Se repararmos bem, ao longo dos anos vamos passando,
junto aos nossos amigos, por fases parecidas.
Lembro-me da fase das bandas, em que todo
mundo gostava da mesma música. Da fase das festas de 15 anos, em que
praticamente todo final de semana alguém fazia aniversário. Da sofrida fase do
vestibular, em que só se falava qual era a universidade escolhida de cada um. Da
fase do primeiro beijo, alegria para os que já tinham tido experiência e algo próximo
ao desespero para aqueles que ficavam de fora do acontecido. Da fase de mudar
de cidade. Da fase de mortalizar a mãe e o pai.
Por mais
engraçado que seja, as fases da vida tem uma semelhança muito próxima com as do
videogame, (talvez seja por isso que os tais jogos façam tanto sucesso). A cada
fase que passa vem um desafio ainda mais difícil. Um misto de momentos
maravilhosos e de profundo despertar de consciência.
Nas
fases maravilhosas, a vida se assemelha ao bônus de recolher todas as moedinhas
possíveis naquele seu joguinho preferido. Puro deleite sem se preocupar com
estratégias ou com perigos, apenas a magia de poder encher os bolsos de
preciosidades que serão usadas depois. No mundo real, promoção no emprego,
namoro novo, compra de uma casa e toda a esperança de que aquilo será eterno.
Como
Ícaro, caimos na outra realidade.
A fase do temido “chefão”. Entramos em
desespero e recorremos aos amigos que estão passando pelos mesmos momentos,
esperando dicas maravilhosas capaz de fazer-nos pegar um atalho. Diferente do
videogame, todas as moedinhas acumuladas anteriormente parece não servir de
nada. Deprimimos. Choramos. Lamentamos. Essa fase parece ser eterna. Sofremos.

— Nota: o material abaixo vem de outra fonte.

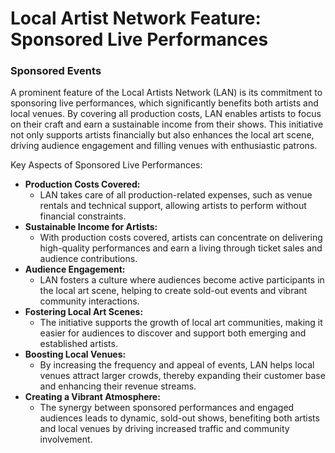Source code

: # Local Artist Network Feature: Sponsored Live Performances

### Sponsored Events

A prominent feature of the Local Artists Network (LAN) is its commitment to sponsoring live performances, which significantly benefits both artists and local venues. By covering all production costs, LAN enables artists to focus on their craft and earn a sustainable income from their shows. This initiative not only supports artists financially but also enhances the local art scene, driving audience engagement and filling venues with enthusiastic patrons.

Key Aspects of Sponsored Live Performances:

- **Production Costs Covered:**
    - LAN takes care of all production-related expenses, such as venue rentals and technical support, allowing artists to perform without financial constraints.
- **Sustainable Income for Artists:**
    - With production costs covered, artists can concentrate on delivering high-quality performances and earn a living through ticket sales and audience contributions.
- **Audience Engagement:**
    - LAN fosters a culture where audiences become active participants in the local art scene, helping to create sold-out events and vibrant community interactions.
- **Fostering Local Art Scenes:**
    - The initiative supports the growth of local art communities, making it easier for audiences to discover and support both emerging and established artists.
- **Boosting Local Venues:**
    - By increasing the frequency and appeal of events, LAN helps local venues attract larger crowds, thereby expanding their customer base and enhancing their revenue streams.
- **Creating a Vibrant Atmosphere:**
    - The synergy between sponsored performances and engaged audiences leads to dynamic, sold-out shows, benefiting both artists and local venues by driving increased traffic and community involvement.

Olhamos no relógio. Nada. Esquecemos que momentos atrás estávamos comemorando.
Queremos passar de fase o mais depressa quanto for possível. Acontece que na
vida é a elaboração desse sofrimento que nos dá passe para a próxima etapa. Só
assim.
O jogo da vida e a vida no jogo são feitas de
ciclos. Um passo após o outro, e a caminhada continua.
Um conto muito famoso, de autoria
desconhecida, ilustra o que venho querendo dizer:
Era
uma vez um rei muito poderoso que tinha tudo na vida, mas sentia-se confuso.
Resolveu consultar os sábios do reino e disse-lhes:
- Não sei por que me sinto estranho e preciso ter paz de
espírito. Preciso de algo que me faça alegre quando estiver triste.
Os sábios resolveram dar um anel ao rei, desde que o rei
seguisse certas condições:
- Debaixo do anel existe uma mensagem, mas o senhor só
deverá abrir o anel quando estiver num momento intolerável. Se abrir só por
curiosidade, a mensagem perderá o seu significado. Quando TUDO estiver perdido,
a confusão for total, acontecer a agonia e nada mais puder ser feito, aí você
deve abrir o anel.
O rei seguiu o conselho. Um dia o país entrou em guerra e
perdeu. Houve vários momentos em que a situação ficou terrível, mas o rei não
abriu o anel porque ainda não era o fim. O reino estava perdido, mas ainda
podia recuperá-lo. Fugiu do reino para se salvar. O inimigo o seguiu, mas o rei
cavalgou até que perdeu os companheiros e o cavalo.
Seguiu a pé, sozinho, e os inimigos atrás; era possível
ouvir o ruído dos cavalos. Os pés sangravam, mas tinha que continuar a correr.
O inimigo se aproxima e o rei, quase desmaiado, chega à beira de um precipício.
Os inimigos estão cada vez mais perto e não há saída, mas o rei ainda pensa:
- Estou vivo, talvez o inimigo mude de direção. Ainda não
é o momento de ler a mensagem.
Olha o abismo e vê leões lá embaixo, não tem mais jeito.
Os inimigos estão muito próximos, e aí o rei abre o anel e lê a mensagem:
"Tudo passa". De súbito, o rei relaxa. Isto também passará e,
naturalmente, o inimigo mudou de direção.
O
rei volta e tempo depois reúne seus exércitos e reconquista seu país. Há uma
grande festa, o povo dança nas ruas e o rei está felicíssimo, chora de tanta
alegria e, de repente, se lembra do anel, abre-o e lê a mensagem: "Tudo
passa". Novamente ele relaxa, e assim obtém a sabedoria e a paz de
espírito.
Como aconchego ou incômodo, lembramos que a felicidade é
um momento e não um estado, e que viver é o que acontece entre momentos de alegria e dor.